You're so lucky!!!!!!!! I love clown knifes!!!!! And everything else is awsome (i love to gar)! Man with those fish that tank must be huge, what size is it? What is that fish in the backround in he clown knife picture, the one with the black on its tail?


----------



## Lara (Sep 4, 2005)

Cool fish! nice pics too, congratulations


----------



## Osiris (Jan 18, 2005)

wow, those are some cool big fish!

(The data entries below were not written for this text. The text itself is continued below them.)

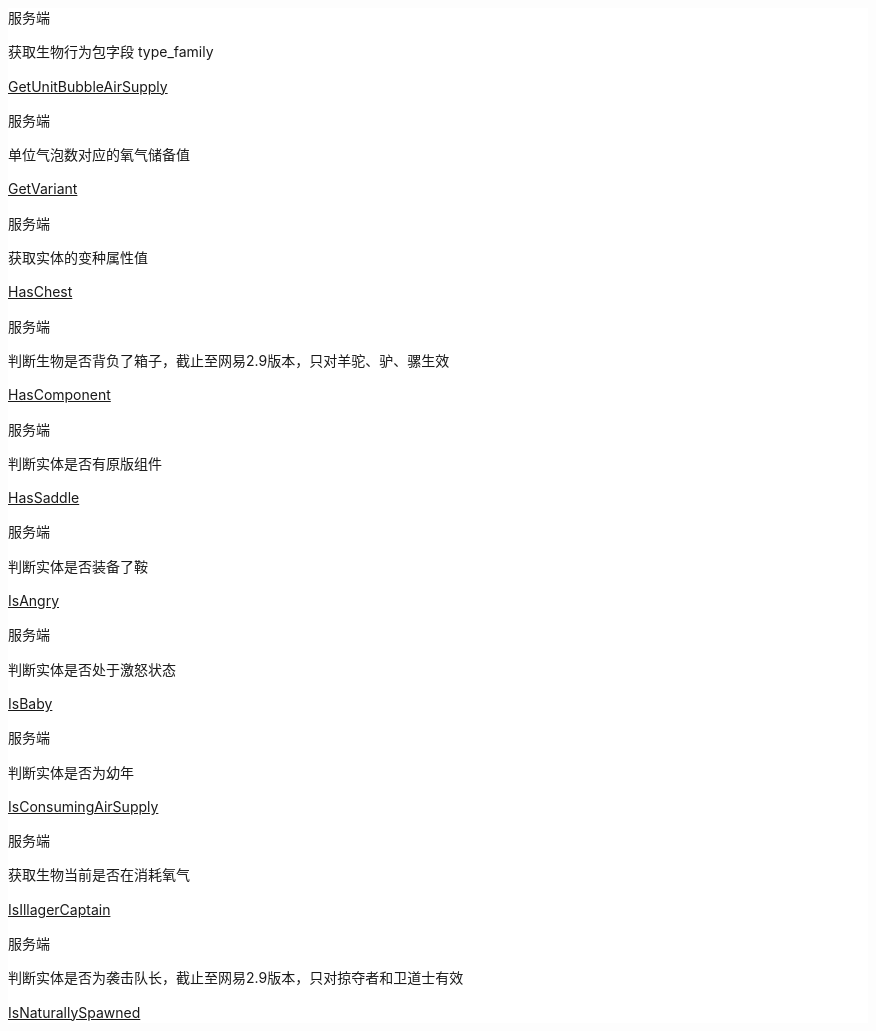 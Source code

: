 服务端

获取生物行为包字段 type\_family

[GetUnitBubbleAirSupply](https://mc.163.com/dev/mcmanual/mc-dev/mcdocs/1-ModAPI-beta/接口/实体/属性.html#getunitbubbleairsupply)

服务端

单位气泡数对应的氧气储备值

[GetVariant](https://mc.163.com/dev/mcmanual/mc-dev/mcdocs/1-ModAPI-beta/接口/实体/属性.html#getvariant)

服务端

获取实体的变种属性值

[HasChest](https://mc.163.com/dev/mcmanual/mc-dev/mcdocs/1-ModAPI-beta/接口/实体/属性.html#haschest)

服务端

判断生物是否背负了箱子，截止至网易2.9版本，只对羊驼、驴、骡生效

[HasComponent](https://mc.163.com/dev/mcmanual/mc-dev/mcdocs/1-ModAPI-beta/接口/实体/属性.html#hascomponent)

服务端

判断实体是否有原版组件

[HasSaddle](https://mc.163.com/dev/mcmanual/mc-dev/mcdocs/1-ModAPI-beta/接口/实体/属性.html#hassaddle)

服务端

判断实体是否装备了鞍

[IsAngry](https://mc.163.com/dev/mcmanual/mc-dev/mcdocs/1-ModAPI-beta/接口/实体/属性.html#isangry)

服务端

判断实体是否处于激怒状态

[IsBaby](https://mc.163.com/dev/mcmanual/mc-dev/mcdocs/1-ModAPI-beta/接口/实体/属性.html#isbaby)

服务端

判断实体是否为幼年

[IsConsumingAirSupply](https://mc.163.com/dev/mcmanual/mc-dev/mcdocs/1-ModAPI-beta/接口/实体/属性.html#isconsumingairsupply)

服务端

获取生物当前是否在消耗氧气

[IsIllagerCaptain](https://mc.163.com/dev/mcmanual/mc-dev/mcdocs/1-ModAPI-beta/接口/实体/属性.html#isillagercaptain)

服务端

判断实体是否为袭击队长，截止至网易2.9版本，只对掠夺者和卫道士有效

[IsNaturallySpawned](https://mc.163.com/dev/mcmanual/mc-dev/mcdocs/1-ModAPI-beta/接口/实体/属性.html#isnaturallyspawned)
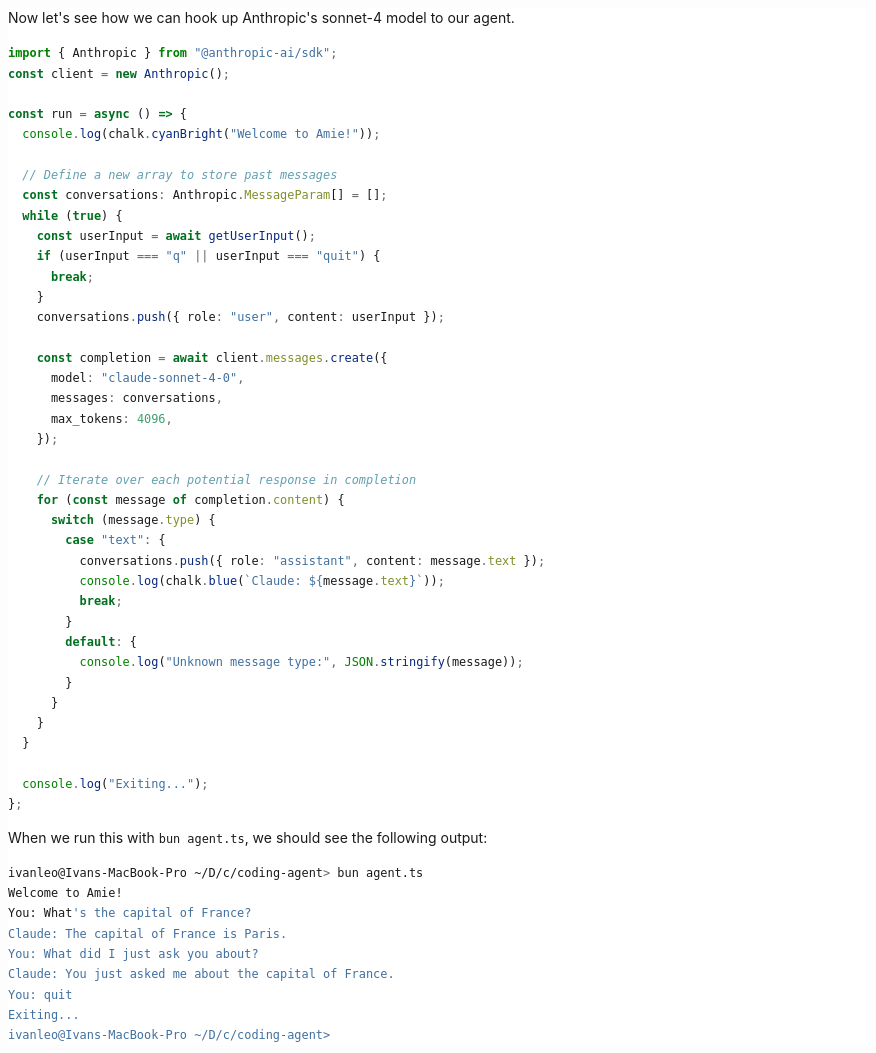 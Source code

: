 Now let's see how we can hook up Anthropic's sonnet-4 model to our agent.

```ts
import { Anthropic } from "@anthropic-ai/sdk";
const client = new Anthropic();

const run = async () => {
  console.log(chalk.cyanBright("Welcome to Amie!"));

  // Define a new array to store past messages
  const conversations: Anthropic.MessageParam[] = [];
  while (true) {
    const userInput = await getUserInput();
    if (userInput === "q" || userInput === "quit") {
      break;
    }
    conversations.push({ role: "user", content: userInput });

    const completion = await client.messages.create({
      model: "claude-sonnet-4-0",
      messages: conversations,
      max_tokens: 4096,
    });

    // Iterate over each potential response in completion
    for (const message of completion.content) {
      switch (message.type) {
        case "text": {
          conversations.push({ role: "assistant", content: message.text });
          console.log(chalk.blue(`Claude: ${message.text}`));
          break;
        }
        default: {
          console.log("Unknown message type:", JSON.stringify(message));
        }
      }
    }
  }

  console.log("Exiting...");
};
```

When we run this with `bun agent.ts`, we should see the following output:

```bash
ivanleo@Ivans-MacBook-Pro ~/D/c/coding-agent> bun agent.ts
Welcome to Amie!
You: What's the capital of France?
Claude: The capital of France is Paris.
You: What did I just ask you about?
Claude: You just asked me about the capital of France.
You: quit
Exiting...
ivanleo@Ivans-MacBook-Pro ~/D/c/coding-agent>
```
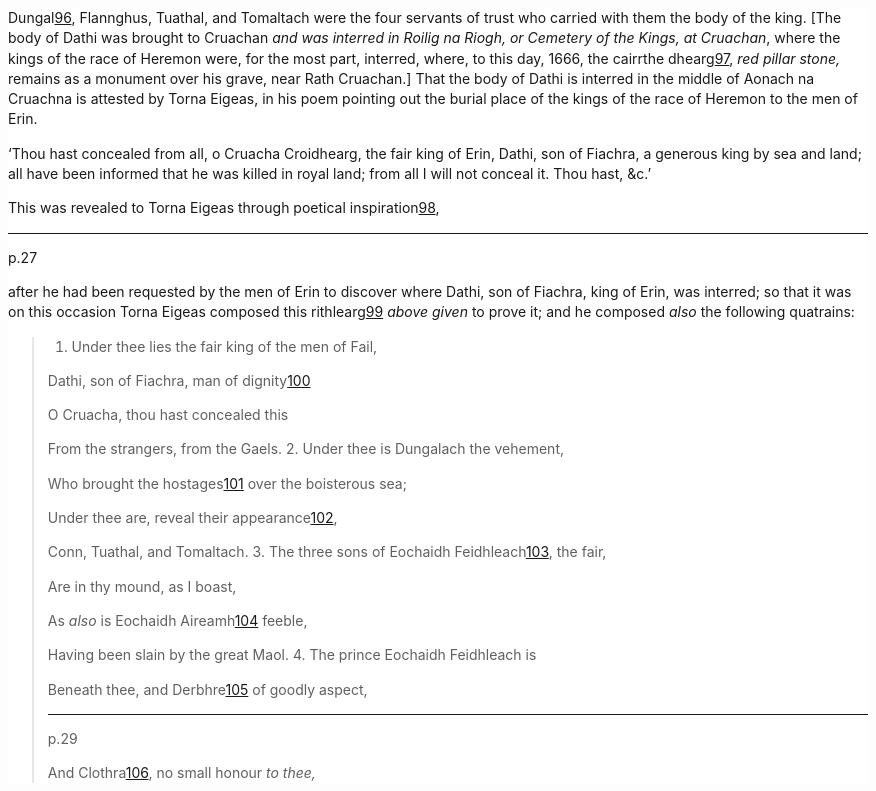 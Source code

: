 
Dungal[96](javascript:footNote('T105008/note096.html')), Flannghus, Tuathal, and Tomaltach were the four servants of trust who carried with them the body of the king. [The body of Dathi was brought to Cruachan *and was interred in Roilig na Riogh, or Cemetery of the Kings, at Cruachan*, where the kings of the race of Heremon were, for the most part, interred, where, to this day, 1666, the cairrthe dhearg[97](javascript:footNote('T105008/note097.html')), *red pillar stone,* remains as a monument over his grave, near Rath Cruachan.] That the body of Dathi is interred in the middle of Aonach na Cruachna is attested by Torna Eigeas, in his poem pointing out the burial place of the kings of the race of Heremon to the men of Erin.


‘Thou hast concealed from all, o Cruacha Croidhearg, the fair king of Erin, Dathi, son of Fiachra, a generous king by sea and land; all have been informed that he was killed in royal land; from all I will not conceal it. Thou hast, &c.’


This was revealed to Torna Eigeas through poetical inspiration[98](javascript:footNote('T105008/note098.html')), 



---

p.27



after he had been requested by the men of Erin to discover where Dathi, son of Fiachra, king of Erin, was interred; so that it was on this occasion Torna Eigeas composed this rithlearg[99](javascript:footNote('T105008/note099.html')) *above given* to prove it; and he composed *also* the following quatrains:
  


> 1. Under thee lies the fair king of the men of Fail,
>   
> Dathi, son of Fiachra, man of dignity[100](javascript:footNote('T105008/note100.html'))
>   
> O Cruacha, thou hast concealed this
>   
> From the strangers, from the Gaels.
> 2. Under thee is Dungalach the vehement,
>   
> Who brought the hostages[101](javascript:footNote('T105008/note101.html')) over the boisterous sea;
>   
> Under thee are, reveal their appearance[102](javascript:footNote('T105008/note102.html')),
>   
> Conn, Tuathal, and Tomaltach.
> 3. The three sons of Eochaidh Feidhleach[103](javascript:footNote('T105008/note103.html')), the fair,
>   
> Are in thy mound, as I boast,
>   
> As *also* is Eochaidh Aireamh[104](javascript:footNote('T105008/note104.html')) feeble,
>   
> Having been slain by the great Maol.
> 4. The prince Eochaidh Feidhleach is
>   
> Beneath thee, and Derbhre[105](javascript:footNote('T105008/note105.html')) of goodly aspect,
> 
> 
> ---
> 
> p.29
> 
> 
> And Clothra[106](javascript:footNote('T105008/note106.html')), no small honour *to thee,*
>    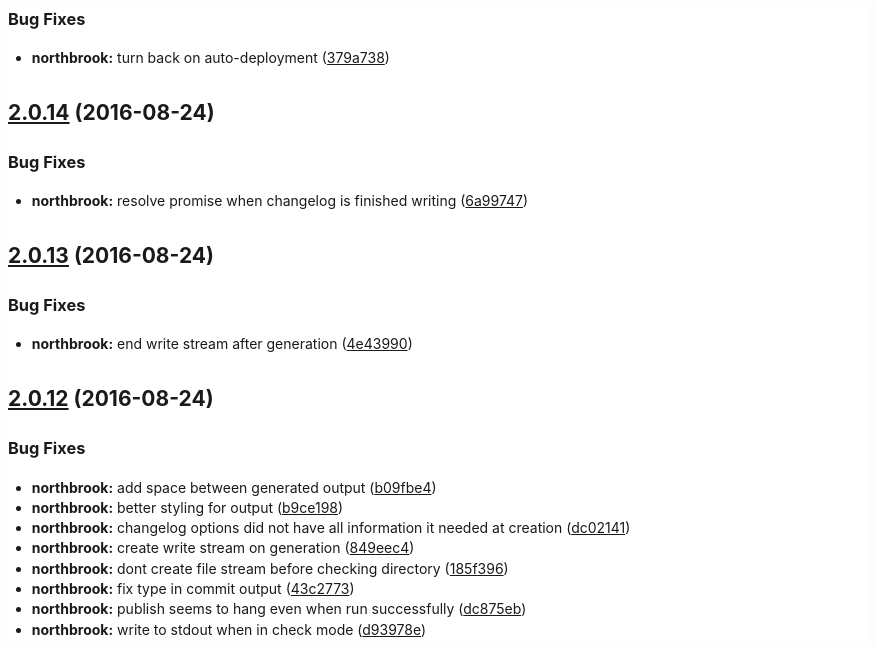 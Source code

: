 
### Bug Fixes

* **northbrook:** turn back on auto-deployment ([379a738](https://github.com/northbrookjs/northbrook/commit/379a738))



<a name="2.0.14"></a>
## [2.0.14](https://github.com/northbrookjs/northbrook/compare/v2.0.13...v2.0.14) (2016-08-24)


### Bug Fixes

* **northbrook:** resolve promise when changelog is finished writing ([6a99747](https://github.com/northbrookjs/northbrook/commit/6a99747))



<a name="2.0.13"></a>
## [2.0.13](https://github.com/northbrookjs/northbrook/compare/v2.0.12...v2.0.13) (2016-08-24)


### Bug Fixes

* **northbrook:** end write stream after generation ([4e43990](https://github.com/northbrookjs/northbrook/commit/4e43990))



<a name="2.0.12"></a>
## [2.0.12](https://github.com/northbrookjs/northbrook/compare/v2.0.11...v2.0.12) (2016-08-24)


### Bug Fixes

* **northbrook:** add space between generated output ([b09fbe4](https://github.com/northbrookjs/northbrook/commit/b09fbe4))
* **northbrook:** better styling for output ([b9ce198](https://github.com/northbrookjs/northbrook/commit/b9ce198))
* **northbrook:** changelog options did not have all information it needed at creation ([dc02141](https://github.com/northbrookjs/northbrook/commit/dc02141))
* **northbrook:** create write stream on generation ([849eec4](https://github.com/northbrookjs/northbrook/commit/849eec4))
* **northbrook:** dont create file stream before checking directory ([185f396](https://github.com/northbrookjs/northbrook/commit/185f396))
* **northbrook:** fix type in commit output ([43c2773](https://github.com/northbrookjs/northbrook/commit/43c2773))
* **northbrook:** publish seems to hang even when run successfully ([dc875eb](https://github.com/northbrookjs/northbrook/commit/dc875eb))
* **northbrook:** write to stdout when in check mode ([d93978e](https://github.com/northbrookjs/northbrook/commit/d93978e))
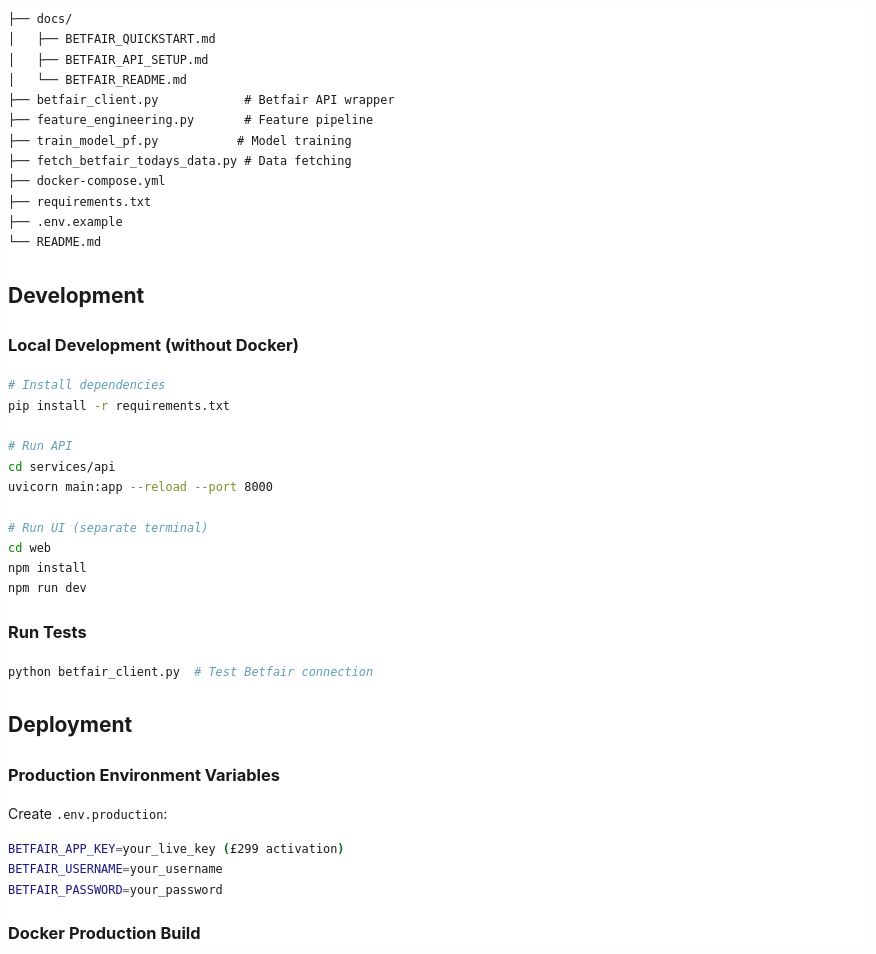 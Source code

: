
 ```
├── docs/
│   ├── BETFAIR_QUICKSTART.md
│   ├── BETFAIR_API_SETUP.md
│   └── BETFAIR_README.md
├── betfair_client.py            # Betfair API wrapper
├── feature_engineering.py       # Feature pipeline
├── train_model_pf.py           # Model training
├── fetch_betfair_todays_data.py # Data fetching
├── docker-compose.yml
├── requirements.txt
├── .env.example
└── README.md
```

## Development

### Local Development (without Docker)

```bash
# Install dependencies
pip install -r requirements.txt

# Run API
cd services/api
uvicorn main:app --reload --port 8000

# Run UI (separate terminal)
cd web
npm install
npm run dev
```

### Run Tests

```bash
python betfair_client.py  # Test Betfair connection
```

## Deployment

### Production Environment Variables

Create `.env.production`:
```bash
BETFAIR_APP_KEY=your_live_key (£299 activation)
BETFAIR_USERNAME=your_username
BETFAIR_PASSWORD=your_password
```

### Docker Production Build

Aggresion high in there?


----------



## warren126 (Oct 8, 2005)

The fish in the background is a Pacu and the aggresion in the tank is very mile the tank is a 200 gal


----------



## Cichlid Man (Jan 19, 2005)

A very nice tank my spotted gar looks just like that.
I love the layout of the tank, looks very profesional
Here's mine:








Eating tuna:


----------



## fishfreaks (Jan 19, 2005)

Nice shots, thanks for sharing!


----------



## warren126 (Oct 8, 2005)

Cichlid man what is the difference between a spotted gar and a alligator gar and how long is your gar


----------



## solar-ton (Aug 15, 2005)

god i cant wait till i see that clown knife when its like 40"


----------



## bananas (Sep 10, 2005)

whats the name of that fish with the large forehead?


----------



## DUSTIN323 (Sep 21, 2005)

That is a pretty cool tank I would love to have it


----------



## Guest (Oct 19, 2005)

40" solar-ton? that would be their maximum wild length, but i highly doubt it will get to that size in aquaria...

and love the fish! the gar especially!


----------